### [TASK INPUT]
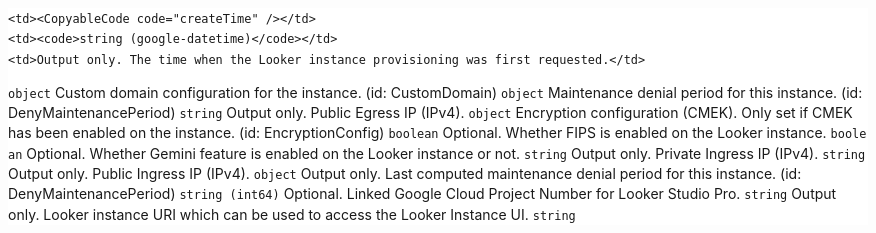     <td><CopyableCode code="createTime" /></td>
    <td><code>string (google-datetime)</code></td>
    <td>Output only. The time when the Looker instance provisioning was first requested.</td>
</tr>
<tr>
    <td><CopyableCode code="customDomain" /></td>
    <td><code>object</code></td>
    <td>Custom domain configuration for the instance. (id: CustomDomain)</td>
</tr>
<tr>
    <td><CopyableCode code="denyMaintenancePeriod" /></td>
    <td><code>object</code></td>
    <td>Maintenance denial period for this instance. (id: DenyMaintenancePeriod)</td>
</tr>
<tr>
    <td><CopyableCode code="egressPublicIp" /></td>
    <td><code>string</code></td>
    <td>Output only. Public Egress IP (IPv4).</td>
</tr>
<tr>
    <td><CopyableCode code="encryptionConfig" /></td>
    <td><code>object</code></td>
    <td>Encryption configuration (CMEK). Only set if CMEK has been enabled on the instance. (id: EncryptionConfig)</td>
</tr>
<tr>
    <td><CopyableCode code="fipsEnabled" /></td>
    <td><code>boolean</code></td>
    <td>Optional. Whether FIPS is enabled on the Looker instance.</td>
</tr>
<tr>
    <td><CopyableCode code="geminiEnabled" /></td>
    <td><code>boolean</code></td>
    <td>Optional. Whether Gemini feature is enabled on the Looker instance or not.</td>
</tr>
<tr>
    <td><CopyableCode code="ingressPrivateIp" /></td>
    <td><code>string</code></td>
    <td>Output only. Private Ingress IP (IPv4).</td>
</tr>
<tr>
    <td><CopyableCode code="ingressPublicIp" /></td>
    <td><code>string</code></td>
    <td>Output only. Public Ingress IP (IPv4).</td>
</tr>
<tr>
    <td><CopyableCode code="lastDenyMaintenancePeriod" /></td>
    <td><code>object</code></td>
    <td>Output only. Last computed maintenance denial period for this instance. (id: DenyMaintenancePeriod)</td>
</tr>
<tr>
    <td><CopyableCode code="linkedLspProjectNumber" /></td>
    <td><code>string (int64)</code></td>
    <td>Optional. Linked Google Cloud Project Number for Looker Studio Pro.</td>
</tr>
<tr>
    <td><CopyableCode code="lookerUri" /></td>
    <td><code>string</code></td>
    <td>Output only. Looker instance URI which can be used to access the Looker Instance UI.</td>
</tr>
<tr>
    <td><CopyableCode code="lookerVersion" /></td>
    <td><code>string</code></td>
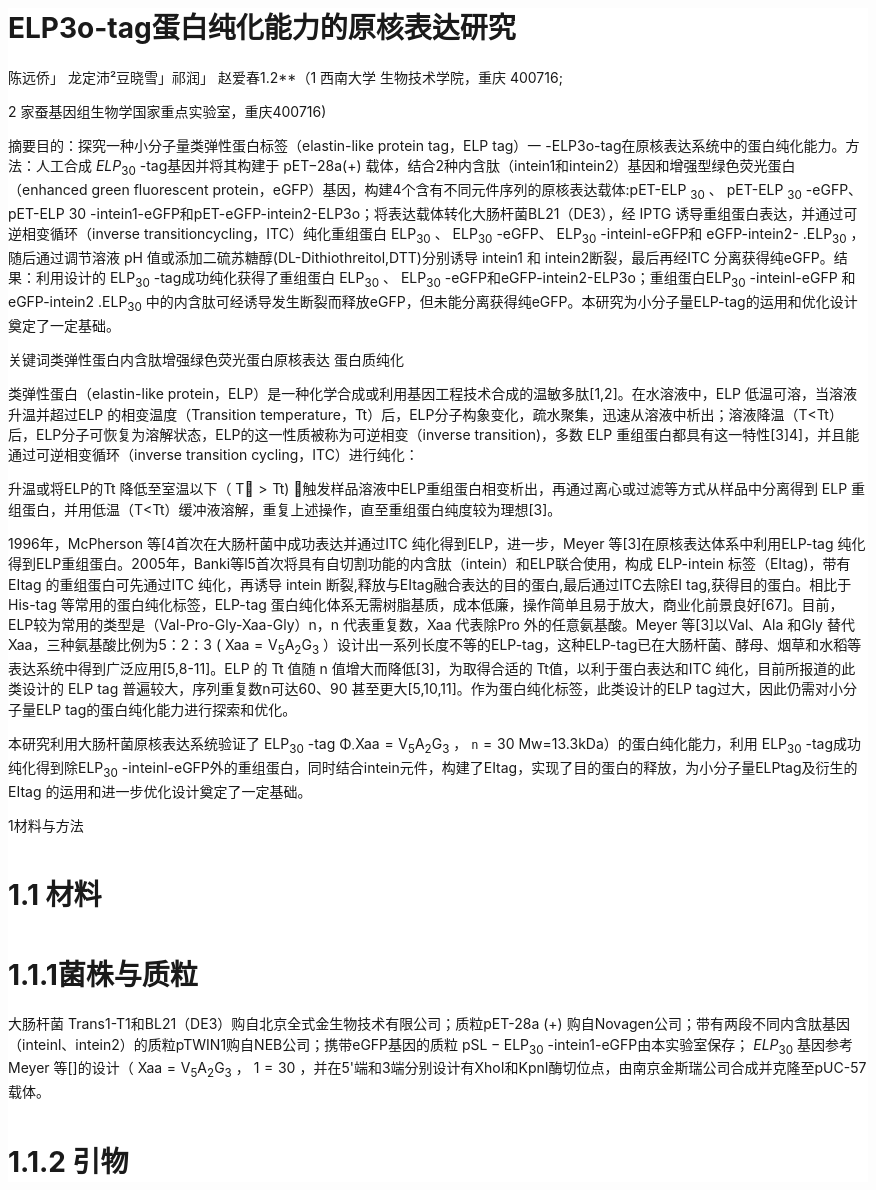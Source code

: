 # ELP3o-tag蛋白纯化能力的原核表达研究

陈远侨」 龙定沛²豆晓雪」祁润」 赵爱春1.2\*\*（1 西南大学 生物技术学院，重庆 400716;

2 家蚕基因组生物学国家重点实验室，重庆400716)

摘要目的：探究一种小分子量类弹性蛋白标签（elastin-like protein tag，ELP tag）一 -ELP3o-tag在原核表达系统中的蛋白纯化能力。方法：人工合成 $E L P _ { 3 0 }$ -tag基因并将其构建于 $\mathrm { p E T - } 2 8 \mathrm { a } ( + )$ 载体，结合2种内含肽（intein1和intein2）基因和增强型绿色荧光蛋白（enhanced green fluorescent protein，eGFP）基因，构建4个含有不同元件序列的原核表达载体:pET-ELP $_ { 3 0 }$ 、 pET-ELP $_ { 3 0 }$ -eGFP、pET-ELP $3 0$ -intein1-eGFP和pET-eGFP-intein2-ELP3o；将表达载体转化大肠杆菌BL21（DE3），经 IPTG 诱导重组蛋白表达，并通过可逆相变循环（inverse transitioncycling，ITC）纯化重组蛋白 $\mathrm { E L P } _ { 3 0 }$ 、 $\mathrm { E L P } _ { 3 0 }$ -eGFP、 $\mathrm { E L P } _ { 3 0 }$ -inteinl-eGFP和 eGFP-intein2- $. { \mathrm { E L P } } _ { 3 0 }$ ，随后通过调节溶液 $\mathsf { p H }$ 值或添加二硫苏糖醇(DL-Dithiothreitol,DTT)分别诱导 intein1 和 intein2断裂，最后再经ITC 分离获得纯eGFP。结果：利用设计的 $\mathrm { E L P } _ { 3 0 }$ -tag成功纯化获得了重组蛋白 $\mathrm { E L P } _ { 3 0 }$ 、 $\mathrm { E L P } _ { 3 0 }$ -eGFP和eGFP-intein2-ELP3o；重组蛋白$\mathrm { E L P } _ { 3 0 }$ -inteinl-eGFP 和 eGFP-intein2 $. { \mathrm { E L P } } _ { 3 0 }$ 中的内含肽可经诱导发生断裂而释放eGFP，但未能分离获得纯eGFP。本研究为小分子量ELP-tag的运用和优化设计奠定了一定基础。

关键词类弹性蛋白内含肽增强绿色荧光蛋白原核表达 蛋白质纯化

类弹性蛋白（elastin-like protein，ELP）是一种化学合成或利用基因工程技术合成的温敏多肽[1,2]。在水溶液中，ELP 低温可溶，当溶液升温并超过ELP 的相变温度（Transition temperature，Tt）后，ELP分子构象变化，疏水聚集，迅速从溶液中析出；溶液降温（T<Tt）后，ELP分子可恢复为溶解状态，ELP的这一性质被称为可逆相变（inverse transition)，多数 ELP 重组蛋白都具有这一特性[3]4]，并且能通过可逆相变循环（inverse transition cycling，ITC）进行纯化：

升温或将ELP的Tt 降低至室温以下（ $\scriptstyle \mathrm { \overrightarrow { T } > T t } )$ ，触发样品溶液中ELP重组蛋白相变析出，再通过离心或过滤等方式从样品中分离得到 ELP 重组蛋白，并用低温（T<Tt）缓冲液溶解，重复上述操作，直至重组蛋白纯度较为理想[3]。

1996年，McPherson 等[4首次在大肠杆菌中成功表达并通过ITC 纯化得到ELP，进一步，Meyer 等[3]在原核表达体系中利用ELP-tag 纯化得到ELP重组蛋白。2005年，Banki等l5首次将具有自切割功能的内含肽（intein）和ELP联合使用，构成 ELP-intein 标签（EItag)，带有EItag 的重组蛋白可先通过ITC 纯化，再诱导 intein 断裂,释放与EItag融合表达的目的蛋白,最后通过ITC去除EI tag,获得目的蛋白。相比于His-tag 等常用的蛋白纯化标签，ELP-tag 蛋白纯化体系无需树脂基质，成本低廉，操作简单且易于放大，商业化前景良好[67]。目前，ELP较为常用的类型是（Val-Pro-Gly-Xaa-Gly）n，n 代表重复数，Xaa 代表除Pro 外的任意氨基酸。Meyer 等[3]以Val、Ala 和Gly 替代 Xaa，三种氨基酸比例为5：2：3 ( $\mathrm { X a a { = } V _ { 5 } A _ { 2 } G _ { 3 } }$ ）设计出一系列长度不等的ELP-tag，这种ELP-tag已在大肠杆菌、酵母、烟草和水稻等表达系统中得到广泛应用[5,8-11]。ELP 的 Tt 值随 n 值增大而降低[3]，为取得合适的 Tt值，以利于蛋白表达和ITC 纯化，目前所报道的此类设计的 ELP tag 普遍较大，序列重复数n可达60、90 甚至更大[5,10,11]。作为蛋白纯化标签，此类设计的ELP tag过大，因此仍需对小分子量ELP tag的蛋白纯化能力进行探索和优化。

本研究利用大肠杆菌原核表达系统验证了 $\mathrm { E L P } _ { 3 0 }$ -tag $\mathrm { \Phi _ { \cdot } X a a { = } V _ { 5 } A _ { 2 } G _ { 3 } }$ ， $\scriptstyle \mathtt { n } = 3 0$ Mw=13.3kDa）的蛋白纯化能力，利用 $\mathrm { E L P } _ { 3 0 }$ -tag成功纯化得到除$\mathrm { E L P } _ { 3 0 }$ -inteinl-eGFP外的重组蛋白，同时结合intein元件，构建了EItag，实现了目的蛋白的释放，为小分子量ELPtag及衍生的EItag 的运用和进一步优化设计奠定了一定基础。

1材料与方法

# 1.1 材料

# 1.1.1菌株与质粒

大肠杆菌 Trans1-T1和BL21（DE3）购自北京全式金生物技术有限公司；质粒pET-28a $( + )$ 购自Novagen公司；带有两段不同内含肽基因（inteinl、intein2）的质粒pTWIN1购自NEB公司；携带eGFP基因的质粒 $\mathrm { p S L - E L P } _ { 3 0 }$ -intein1-eGFP由本实验室保存； $E L P _ { 3 0 }$ 基因参考Meyer 等[]的设计（ $\mathrm { X a a { = } V _ { 5 } A _ { 2 } G _ { 3 } }$ ， $\scriptstyle 1 = 3 0$ ，并在5'端和3端分别设计有XhoI和KpnI酶切位点，由南京金斯瑞公司合成并克隆至pUC-57载体。

# 1.1.2 引物
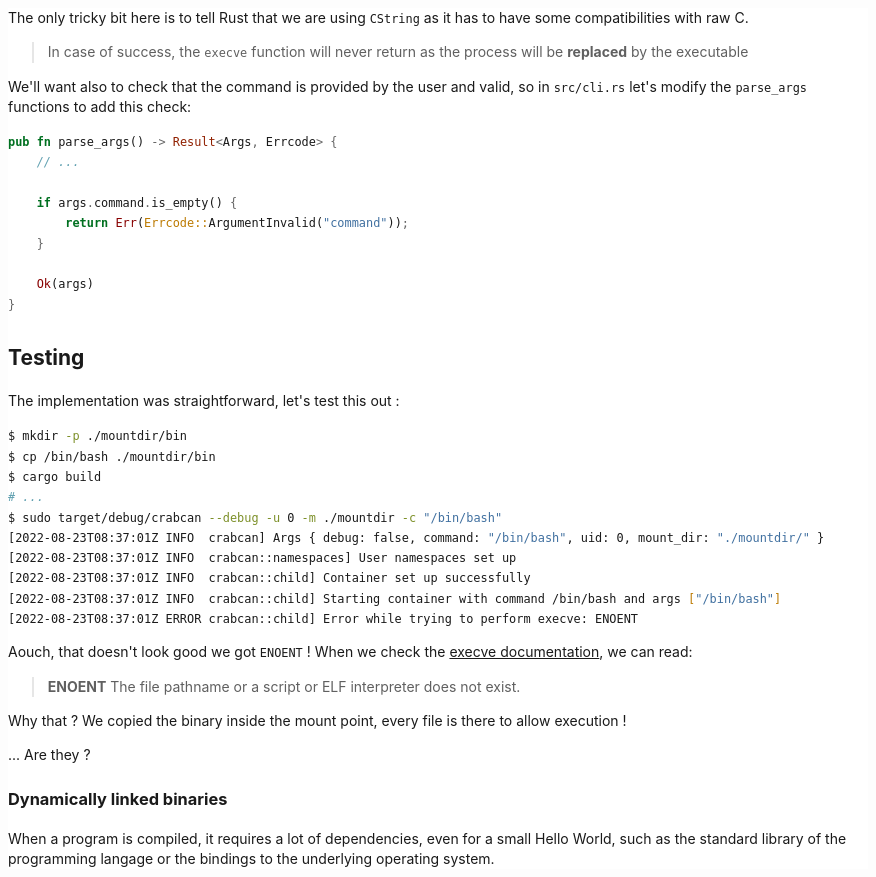 The only tricky bit here is to tell Rust that we are using `CString` as it has to
have some compatibilities with raw C.

> In case of success, the `execve` function will never return as the process will
be **replaced** by the executable

We'll want also to check that the command is provided by the user and valid, so
in `src/cli.rs` let's modify the `parse_args` functions to add this check:

``` rust
pub fn parse_args() -> Result<Args, Errcode> {
    // ...

    if args.command.is_empty() {
        return Err(Errcode::ArgumentInvalid("command"));
    }

    Ok(args)
}
```

## Testing

The implementation was straightforward, let's test this out :

``` bash
$ mkdir -p ./mountdir/bin
$ cp /bin/bash ./mountdir/bin
$ cargo build
# ... 
$ sudo target/debug/crabcan --debug -u 0 -m ./mountdir -c "/bin/bash"
[2022-08-23T08:37:01Z INFO  crabcan] Args { debug: false, command: "/bin/bash", uid: 0, mount_dir: "./mountdir/" }
[2022-08-23T08:37:01Z INFO  crabcan::namespaces] User namespaces set up
[2022-08-23T08:37:01Z INFO  crabcan::child] Container set up successfully
[2022-08-23T08:37:01Z INFO  crabcan::child] Starting container with command /bin/bash and args ["/bin/bash"]
[2022-08-23T08:37:01Z ERROR crabcan::child] Error while trying to perform execve: ENOENT
```

Aouch, that doesn't look good we got `ENOENT` !
When we check the [execve documentation][execvedoc], we can read:

> **ENOENT** The file pathname or a script or ELF interpreter does not exist.

Why that ? We copied the binary inside the mount point, every file is there to
allow execution !

... Are they ?

### Dynamically linked binaries

When a program is compiled, it requires a lot of dependencies, even for a small
Hello World, such as the standard library of the programming langage or
the bindings to the underlying operating system.


[code-step15]: https://github.com/litchipi/crabcan/tree/step15/
[patch-step15]: https://github.com/litchipi/crabcan/commit/step15.diff
[code-step16]: https://github.com/litchipi/crabcan/tree/step16/
[patch-step16]: https://github.com/litchipi/crabcan/commit/step16.diff
[execvedoc]: https://man7.org/linux/man-pages/man2/execve.2.html
[rustlink]: https://doc.rust-lang.org/reference/linkage.html
[linux-containers-tutorial]: https://blog.lizzie.io/linux-containers-in-500-loc.html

### [WHAT NEEDS TO BE DONE]
Print, without alteration, only the lines above between the one holding "### Dynamically linked binaries" and the one holding "[code-step15]: https://github.com/litchipi/crabcan/tree/step15/", inclusive.

### [FINISHED EXERCISE]
### Dynamically linked binaries

When a program is compiled, it requires a lot of dependencies, even for a small
Hello World, such as the standard library of the programming langage or
the bindings to the underlying operating system.


[code-step15]: https://github.com/litchipi/crabcan/tree/step15/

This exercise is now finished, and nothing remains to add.